Copy each line below that includes "anchor".

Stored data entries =
[Start of section]
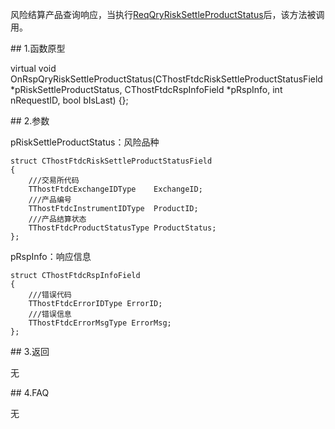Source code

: <p>风险结算产品查询响应，当执行<a href="../../CTHOSTFTDCTRADERSPI/REQQRYRISKSETTLEPRODUCTSTATUS/">ReqQryRiskSettleProductStatus</a>后，该方法被调用。</p>
<span class="anchor" id="e197b565-15c7-46d6-87ca-ff11241630c3"></span>
## 1.函数原型
<p>virtual void OnRspQryRiskSettleProductStatus(CThostFtdcRiskSettleProductStatusField *pRiskSettleProductStatus, CThostFtdcRspInfoField *pRspInfo, int nRequestID, bool bIsLast) {};</p>
<span class="anchor" id="d24cc3d2-0975-4083-adcd-ac3ea0b46ac9"></span>
## 2.参数
<p>pRiskSettleProductStatus：风险品种</p>
<pre><code>struct CThostFtdcRiskSettleProductStatusField
{
    ///交易所代码
    TThostFtdcExchangeIDType    ExchangeID;
    ///产品编号
    TThostFtdcInstrumentIDType  ProductID;
    ///产品结算状态
    TThostFtdcProductStatusType ProductStatus;
};
</code></pre>
<p>pRspInfo：响应信息</p>
<pre><code>struct CThostFtdcRspInfoField
{
    ///错误代码
    TThostFtdcErrorIDType ErrorID;
    ///错误信息
    TThostFtdcErrorMsgType ErrorMsg;
};
</code></pre>
<span class="anchor" id="260496b2-f5fb-421e-982d-611872a022fa"></span>
## 3.返回
<p>无</p>
<span class="anchor" id="b1ee0447-e318-4a9c-81ac-a22838e302eb"></span>
## 4.FAQ
<p>无</p>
[End of section]
Expected answer =
<span class="anchor" id="e197b565-15c7-46d6-87ca-ff11241630c3"></span>
<span class="anchor" id="d24cc3d2-0975-4083-adcd-ac3ea0b46ac9"></span>
<span class="anchor" id="260496b2-f5fb-421e-982d-611872a022fa"></span>
<span class="anchor" id="b1ee0447-e318-4a9c-81ac-a22838e302eb"></span>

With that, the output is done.